Purification or Removal of Albumin and IgG

Albumin & IgG Depletion Sepharose High Performance

Albumin and IgG are the most abundant proteins in plasma which tend to obscure the signals of less abundant proteins, preventing accurate detection. The high abundance of albumin and IgG also interferes with the detection of other proteins by preventing a sufficient amount of less abundant proteins from being included in the analysis. By depleting samples of albumin and IgG, the quality and depth of the analysis can be greatly enhanced. Depletion of the two removes more than 60% of the total protein content in human plasma, allowing proteins normally obscured by albumin and IgG to be visualized.

Albumin & IgG Depletion Sepharose High Performance is available prepacked in in HiTrap® and SpinTrap™ formats for removal of human serum albumin (HSA) and IgG. Both column types are prepacked with a mixture of antiHSA Sepharose High Performance and Protein G Sepharose High Performance. The ligand of antiHSA Sepharose High Performance is based on a single domain antibody fragment with high specificity and capacity for HSA. The ligand of Protein G Sepharose High Performance is derived from the IgG binding regions of Protein G, a cell surface protein of Streptococcus bacteria. The protein G ligand binds human IgG1, IgG2, IgG3, and IgG4.
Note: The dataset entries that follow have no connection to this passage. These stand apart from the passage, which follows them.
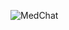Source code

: 
![MedChat](https://github.com/harshitv804/MedChat/assets/100853494/0aa18d7e-5305-4d8e-89d8-09fffce1589e)
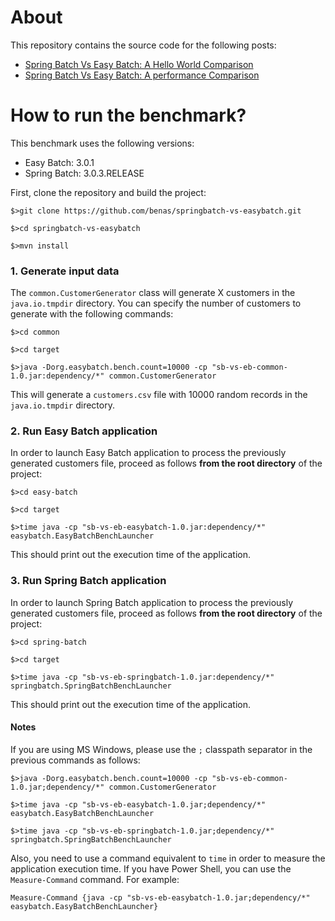 # About

This repository contains the source code for the following posts:

* [Spring Batch Vs Easy Batch: A Hello World Comparison](http://blog.mahmoud-benhassine.fr/2014/03/03/spring-batch-vs-easy-batch:-a-hello-world-comparison.html)
* [Spring Batch Vs Easy Batch: A performance Comparison](http://blog.mahmoud-benhassine.fr/2015/02/15/spring-batch-vs-easy-batch:-a-performance-comparison.html)

# How to run the benchmark?

This benchmark uses the following versions:

* Easy Batch: 3.0.1
* Spring Batch: 3.0.3.RELEASE

First, clone the repository and build the project:

`$>git clone https://github.com/benas/springbatch-vs-easybatch.git`

`$>cd springbatch-vs-easybatch`

`$>mvn install`

### 1. Generate input data

The `common.CustomerGenerator` class will generate X customers in the `java.io.tmpdir` directory. You can specify
the number of customers to generate with the following commands:

`$>cd common`

`$>cd target`

`$>java -Dorg.easybatch.bench.count=10000 -cp "sb-vs-eb-common-1.0.jar:dependency/*" common.CustomerGenerator`

This will generate a `customers.csv` file with 10000 random records in the `java.io.tmpdir` directory.

### 2. Run Easy Batch application

In order to launch Easy Batch application to process the previously generated customers file,
 proceed as follows **from the root directory** of the project:

`$>cd easy-batch`

`$>cd target`

`$>time java -cp "sb-vs-eb-easybatch-1.0.jar:dependency/*" easybatch.EasyBatchBenchLauncher`

This should print out the execution time of the application.

### 3. Run Spring Batch application

In order to launch Spring Batch application to process the previously generated customers file,
 proceed as follows **from the root directory** of the project:

`$>cd spring-batch`

`$>cd target`

`$>time java -cp "sb-vs-eb-springbatch-1.0.jar:dependency/*" springbatch.SpringBatchBenchLauncher`

This should print out the execution time of the application.

#### Notes

If you are using MS Windows, please use the `;` classpath separator in the previous commands as follows:

`$>java -Dorg.easybatch.bench.count=10000 -cp "sb-vs-eb-common-1.0.jar;dependency/*" common.CustomerGenerator`

`$>time java -cp "sb-vs-eb-easybatch-1.0.jar;dependency/*" easybatch.EasyBatchBenchLauncher`

`$>time java -cp "sb-vs-eb-springbatch-1.0.jar;dependency/*" springbatch.SpringBatchBenchLauncher`

Also, you need to use a command equivalent to `time` in order to measure the application execution time.
If you have Power Shell, you can use the `Measure-Command` command. For example:

`Measure-Command {java -cp "sb-vs-eb-easybatch-1.0.jar;dependency/*" easybatch.EasyBatchBenchLauncher}`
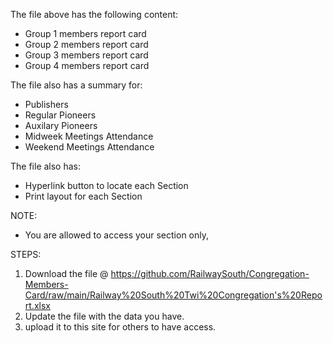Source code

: The file above has the following content:
* Group 1 members report card
* Group 2 members report card
* Group 3 members report card
* Group 4 members report card

The file also has a summary for: 
* Publishers
* Regular Pioneers
* Auxilary Pioneers
* Midweek Meetings Attendance
* Weekend Meetings Attendance

The file also has:
* Hyperlink button to locate each Section
* Print layout for each Section

NOTE:
* You are allowed to access your section only,

STEPS:
1. Download the file @ https://github.com/RailwaySouth/Congregation-Members-Card/raw/main/Railway%20South%20Twi%20Congregation's%20Report.xlsx
2. Update the file with the data you have.
3. upload it to this site for others to have access.

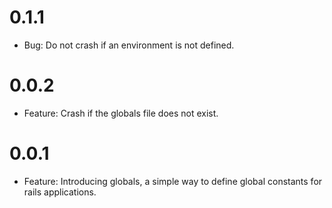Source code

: # 0.1.1
  * Bug: Do not crash if an environment is not defined.

# 0.0.2
  * Feature: Crash if the globals file does not exist.

# 0.0.1
  * Feature: Introducing globals, a simple way to define global constants for rails applications.
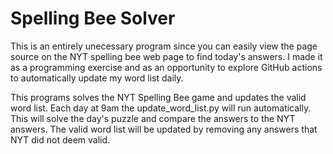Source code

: # Spelling Bee Solver
This is an entirely unecessary program since you can easily view the page source on the NYT spelling bee web page to find today's answers. I made it as a programming exercise and as an opportunity to explore GitHub actions to automatically update my word list daily.

This programs solves the NYT Spelling Bee game and updates the valid word list. Each day at 9am the update_word_list.py will run automatically. This will solve the day's puzzle and compare the answers to the NYT answers. The valid word list will be updated by removing any answers that NYT did not deem valid.
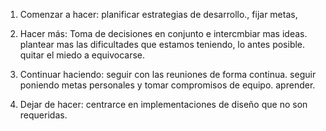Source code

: 1. Comenzar a hacer:
planificar estrategias de desarrollo.,
fijar metas,


2. Hacer más:
Toma de decisiones en conjunto e intercmbiar mas ideas.
plantear mas las dificultades que estamos teniendo, lo antes posible.
quitar el miedo a equivocarse.

3. Continuar haciendo:
seguir con las reuniones de forma continua. 
seguir poniendo metas personales y tomar compromisos de equipo.
aprender.

4. Dejar de hacer:
  centrarce en implementaciones de diseño que no son requeridas.
  
  
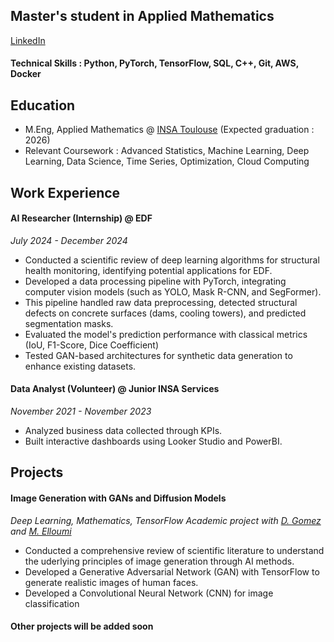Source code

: ## Master's student in Applied Mathematics

[LinkedIn](https://www.linkedin.com/in/selim-ben-abdallah/)

#### Technical Skills : Python, PyTorch, TensorFlow, SQL, C++, Git, AWS, Docker

## Education
- M.Eng, Applied Mathematics @ [INSA Toulouse](https://www.insa-toulouse.fr/en/insa-toulouse/) (Expected graduation : 2026)
- Relevant Coursework : Advanced Statistics, Machine Learning, Deep Learning, Data Science, Time Series, Optimization, Cloud Computing

## Work Experience
#### AI Researcher (Internship) @ EDF 
_July 2024 - December 2024_
- Conducted a scientific review of deep learning algorithms for structural health monitoring, identifying potential applications for EDF.
- Developed a data processing pipeline with PyTorch, integrating computer vision models (such as YOLO, Mask R-CNN, and SegFormer).
- This pipeline handled raw data preprocessing, detected structural defects on concrete surfaces (dams, cooling towers), and predicted segmentation masks.
- Evaluated the model's prediction performance with classical metrics (IoU, F1-Score, Dice Coefficient)
- Tested GAN-based architectures for synthetic data generation to enhance existing datasets.

#### Data Analyst (Volunteer) @ Junior INSA Services
_November 2021 - November 2023_
- Analyzed business data collected through KPIs.
- Built interactive dashboards using Looker Studio and PowerBI.
  
## Projects
#### Image Generation with GANs and Diffusion Models
_Deep Learning, Mathematics, TensorFlow_
*Academic project with [D. Gomez](https://www.linkedin.com/in/damien-gomez-74468425a/) and [M. Elloumi](https://www.linkedin.com/in/mehdi-elloumi-ab891b1bb/)*
- Conducted a comprehensive review of scientific literature to understand the uderlying principles of image generation through AI methods.
- Developed a Generative Adversarial Network (GAN) with TensorFlow to generate realistic images of human faces.
- Developed a Convolutional Neural Network (CNN) for image classification

#### Other projects will be added soon
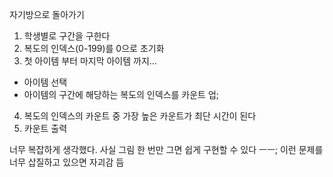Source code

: 자기방으로 돌아가기

1. 학생별로 구간을 구한다
2. 복도의 인덱스(0-199)를 0으로 초기화
3. 첫 아이템 부터 마지막 아이템 까지...
  * 아이템 선택
  * 아이템의 구간에 해당하는 복도의 인덱스를 카운트 업;
4. 복도의 인덱스의 카운트 중 가장 높은 카운트가 최단 시간이 된다
5. 카운트 출력

너무 복잡하게 생각했다. 사실 그림 한 번만 그면 쉽게 구현할 수 있다 ㅡㅡ;
이런 문제를 너무 삽질하고 있으면 자괴감 듬
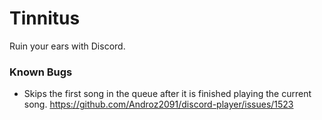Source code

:# Tinnitus

Ruin your ears with Discord.

### Known Bugs
* Skips the first song in the queue after it is finished playing the current song.
https://github.com/Androz2091/discord-player/issues/1523
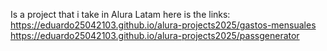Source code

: Is a project that i take in Alura Latam
here is the links:
https://eduardo25042103.github.io/alura-projects2025/gastos-mensuales
https://eduardo25042103.github.io/alura-projects2025/passgenerator
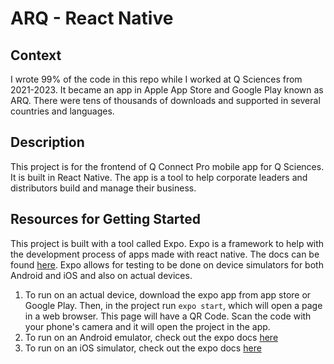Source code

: # ARQ - React Native

## Context
I wrote 99% of the code in this repo while I worked at Q Sciences from 2021-2023. It became an app in Apple App Store and Google Play known as ARQ. There were tens of thousands of downloads and supported in several countries and languages.

## Description
This project is for the frontend of Q Connect Pro mobile app for Q Sciences. It is built in React Native.
The app is a tool to help corporate leaders and distributors build and manage their business.

## Resources for Getting Started
This project is built with a tool called Expo. Expo is a framework to help with the development process of apps made with react native.
The docs can be found [here](https://docs.expo.io).
Expo allows for testing to be done on device simulators for both Android and iOS and also on actual devices.

1. To run on an actual device, download the expo app from app store or Google Play. Then, in the project run `expo start`, which will open a page in a web browser. This page will have a QR Code. Scan the code with your phone's camera and it will open the project in the app.
2. To run on an Android emulator, check out the expo docs [here](https://docs.expo.io/workflow/android-studio-emulator/)
3. To run on an iOS simulator, check out the expo docs [here](https://docs.expo.io/workflow/ios-simulator/)


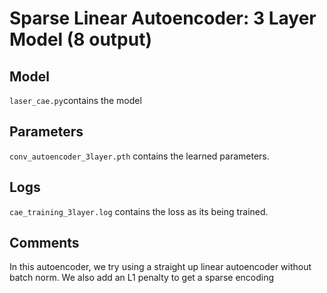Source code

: Sparse Linear Autoencoder: 3 Layer Model (8 output)
===

Model
---
`laser_cae.py`contains the model

Parameters
---
`conv_autoencoder_3layer.pth` contains the learned parameters.

Logs
---
`cae_training_3layer.log` contains the loss as its being trained.


Comments
---

In this autoencoder, we try using a straight up linear autoencoder without batch norm. We also add an L1 penalty to get a sparse encoding
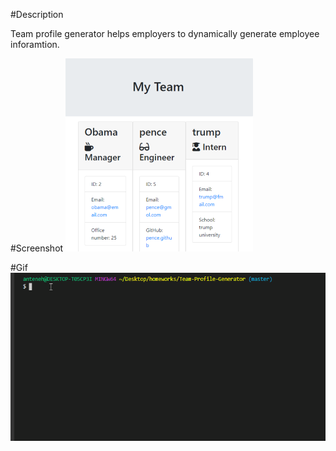 #Description

Team profile generator helps employers to dynamically generate employee inforamtion.

#Screenshot
![homescreen](Assets/homescreen.png)

#Gif
![TeamProfileGeneratorApp](Assets/TeamProfileGeneratorApp.gif)
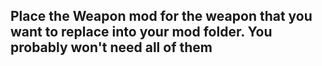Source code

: ## Place the Weapon mod for the weapon that you want to replace into your mod folder. You probably won't need all of them
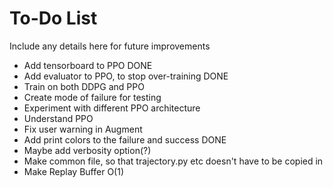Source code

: # To-Do List #

Include any details here for future improvements

- Add tensorboard to PPO DONE
- Add evaluator to PPO, to stop over-training       DONE
- Train on both DDPG and PPO
- Create mode of failure for testing
- Experiment with different PPO architecture
- Understand PPO
- Fix user warning in Augment
- Add print colors to the failure and success       DONE
- Maybe add verbosity option(?)
- Make common file, so that trajectory.py etc doesn't have to be copied in
- Make Replay Buffer O(1)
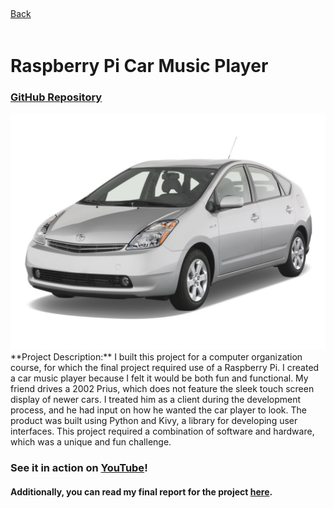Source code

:<div class="back">
 
<a href="https://sarafiskray.github.io/"> 
<div class="back">
<i style="font-size: 20px;" class="fa fa-chevron-left"></i> Back 
</div>
</a></div>

<br>

# Raspberry Pi Car Music Player
### <a href="https://github.com/sarafiskray/Pi-Car-Music-Player" target="_blank">GitHub Repository</a>

<img src="images/prius.jpg?raw=true" class="center-img">

<!--

<img src="images/piplayer.png?raw=true" width="100%" />
Raspberry Pi Car Player in use.  <a href="https://www.youtube.com/watch?v=ZqPi7cyNUVQ" target="_blank">Watch the full video on YouTube.</a>

-->

<br>
**Project Description:**
I built this project for a computer organization course, for which the final project required use of a Raspberry Pi.  I created a car music player because I felt it would be both fun and functional.  My friend drives a 2002 Prius, which does not feature the sleek touch screen display of newer cars.  I treated him as a client during the development process, and he had input on how he wanted the car player to look.  The product was built using Python and Kivy, a library for developing user interfaces.  This project required a combination of software and hardware, which was a unique and fun challenge.

### See it in action on <a href="https://www.youtube.com/watch?v=ZqPi7cyNUVQ" target="_blank">YouTube</a>!


#### Additionally, you can read my final report for the project <a href="/pdf/CS121_FinalReport.pdf" target="_blank">here</a>.

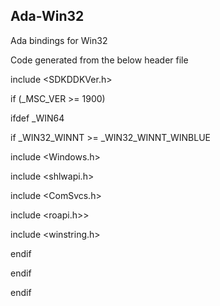 ## Ada-Win32
Ada bindings for Win32

Code generated from the below header file

include <SDKDDKVer.h>

if (_MSC_VER >= 1900)

ifdef _WIN64

if _WIN32_WINNT >= _WIN32_WINNT_WINBLUE

include <Windows.h>

include <shlwapi.h>

include <ComSvcs.h>

include <roapi.h>>

include <winstring.h>

endif

endif

endif
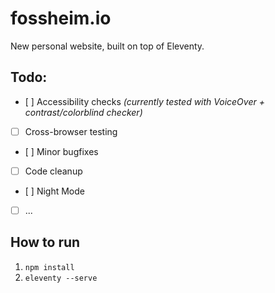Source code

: # fossheim.io

New personal website, built on top of Eleventy.

## Todo:
- [ ] Accessibility checks _(currently tested with VoiceOver + contrast/colorblind checker)_
- [ ] Cross-browser testing
- [ ] Minor bugfixes
- [ ] Code cleanup
- [ ] Night Mode
- [ ] ...

## How to run
1. `npm install`
2. `eleventy --serve`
The primary use of the products is small-scale preparation of protein samples prior to downstream analyses such as 1-D or 2-D gel electrophoresis and mass spectrometry (MS).The primary use of the products is small-scale preparation of protein samples prior to downstream analyses such as 1-D or 2-D gel electrophoresis and mass spectrometry (MS).

A lower sample volume should be used when applying plasma containing albumin and  IgG above the normal levels of human plasma (40 mg albumin/mL and 15 mg IgG/mL).

Chromatography Medium Characteristics

Table 3.3 shows the characteristics of the chromatography medium.

Table 3.3Characteristics of Albumin & IgG Depletion Sepharose High Performance medium

1 Short term refers to the pH interval for regeneration, cleaning-in-place, and sanitization procedures. Long term refers to the pH interval over which the medium is stable over a long period of time without adverse effects on its subsequent chromatographic performance.

Purification Options

The purification options for HiTrap® Albumin & IgG Depletion and Albumin & IgG Depletion SpinTrap™ column are shown in
Table 3.4.

Table 3.4Purification options: HiTrap® Albumin & IgG Depletion as well as Albumin & IgG Depletion SpinTrap™

1Human plasma containing ~ 40 mg albumin/mL and ~ 15 mg IgG/mL. Results according to ELISA: > 95% albumin depletion and > 90% IgG depletion.

Purification examples

HiTrap® Albumin & IgG Depletion can be used for depletion of human plasma without dilution of the sample before loading. A volume of 150 µL human plasma was applied to the 1 mL column, and the unbound fraction containing the depleted sample was collected. The depletion of albumin and IgG is shown by SDS-PAGE analysis (Figure 3.4). The depletion level was also determined by ELISA, and the result for the unbound fraction was 99% albumin depletion and 98% IgG depletion.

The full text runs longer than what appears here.